At the BCTLA Kelowna Fresh Conference in October, the new Points of Inquiry framework document was finally launched after three years under development. The new model replaces The Research Quest and offers TLs and classroom teachers a way of planning a course for students through their learning experiences in the school. Not only can teachers use the inquiry-based reading and learning model with content in their classrooms, the framework offers a way of working collaboratively with students, as well as teacher-librarians and school libraries, to create learning opportunities that fuse curriculum learning intentions with inquiry using an array of resources, technology, literacy goals, assessment for learning, and content, developed in a collegial planning experience. TLs are excited about this. For a downloadable copy, poster, and related working materials, including Michele's video accompaniment on technology and sources of information to support inquiry-based teaching and learning, click here (BCTLA website).
Keynote Dr Jamie McKenzie stirred up "the fresh breeze" and helped us look at ourselves. Teachers and teacher-librarians have been too quiet, he said, about all the things that TLs do. "Intellectual disarmament" -- that was what McKenzie called the act of replacing TLs with aides in these times, and he lamented the tendency of our educational policy-makers and leaders to offer simple words and simple solutions to what are really very complex problems.
We live in an age characterized by the "poverty of abundance," like google results; it is an illusion to think of the richness of information when you can't find what you need. You need to know how to use Advanced Search features and Boolean operators and how corporate affiliations influence search findings. We need to push past topical research and our fascination with gadgets.
TLs have many roles: TLs offer professional development, open new landscapes, and are strong teachers of reading. They provide professional support to colleagues about technology integration and new resources; they are reading and assessment experts; they develop curriculum materials; they coach; they act as pilot, navigator, and sage; they are infotech leaders; they have long-standing roles as archivists and curators of information and materials; in their schools and their learning communities, they are weavers, storytellers, magicians, inventors, and politicians.

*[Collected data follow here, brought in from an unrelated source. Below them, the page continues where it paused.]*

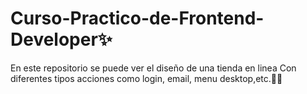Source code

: # Curso-Practico-de-Frontend-Developer✨
En este repositorio se puede ver el diseño de una  tienda en linea 
Con diferentes tipos acciones como login, email, menu desktop,etc.🏪🛒

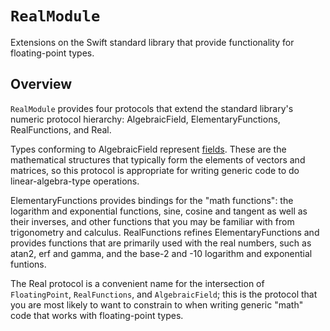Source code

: # ``RealModule``

Extensions on the Swift standard library that provide functionality for
floating-point types.

## Overview

``RealModule`` provides four protocols that extend the standard library's
numeric protocol hierarchy: AlgebraicField, ElementaryFunctions,
RealFunctions, and Real.

Types conforming to AlgebraicField represent
[fields](https://en.wikipedia.org/wiki/Field_(mathematics)). These are the
mathematical structures that typically form the elements of vectors and
matrices, so this protocol is appropriate for writing generic code to do
linear-algebra-type operations.

ElementaryFunctions provides bindings for the "math functions": the logarithm
and exponential functions, sine, cosine and tangent as well as their inverses,
and other functions that you may be familiar with from trigonometry and
calculus. RealFunctions refines ElementaryFunctions and provides functions that
are primarily used with the real numbers, such as atan2, erf and gamma, and
the base-2 and -10 logarithm and exponential funtions.

The Real protocol is a convenient name for the intersection of `FloatingPoint`,
`RealFunctions`, and `AlgebraicField`; this is the protocol that you are most
likely to want to constrain to when writing generic "math" code that works
with floating-point types.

Read more about the place of school libraries in the new visions for learning on McKenzie's website: FromNowOn
I also attended a workshop with Carlene Walter called Reading 2.0. She is the author of "50 Ways to Love your Library" (it's so good we posted it to the BCTLA website) and one of two Disruptive Innovators (with Donna Desroches) from Saskatchewan:
As we move towards Learning Commons (or "libratories"), we need to help students both "get stuff" and "do stuff." Digital and print resources will co-exist. New technologies -- docu-cameras, flip cameras -- and resources and tools will require our services, as we help our colleagues to navigate Jstor, Wikispaces, Pageflakes, edublogs, Creative Commons, Flickr, Wolframalpha, bibme, Shelfari, youtube, voicethread, diigo, Twitter, SlideShare, Facebook, Skype, bubbl.us, pipl, EverNote, Inspiration, Webspiration, Readability, Instapaper, Glossopedia, Google News, TED Talks, Wall Wisher ... all will need to be mediated for use with teaching and learning, along with all the new terminology. Using the 7 strategies developed by Fountas & Pinnell, Carlene showed how all of these tools can be used to support reading for deep understanding, supporting building prior knowledge, making connections, asking questions, evoking images, determining importance, inferring, and synthesizing. Hmmm! Pretty close to our Points of Inquiry model of Inquiry-based Reading, don't you think! Nice work, Carlene.
Fresh for me was the docu-camera as a daily classroom tool. I so want one. Carlene says they are about $800 to $1000. Have a look at this Educational Technology Network article about Document Cameras in the Classroom.
At the Kelowna Fresh BCTLA Conference, there were tons of "fresh" ideas. That Dr Art Hister was a breath of fresh air all on his own ... and held us all in fits of laughter at 3 pm on a beautiful sunny Friday afternoon with jokes and tips on staying in good health. He was the perfect ending to a lovely day. Thanks, Kelowna TLs, for taking us away and restoring our spirits ... and some who ventured thereafter to the wineries were, of course, more restored than others!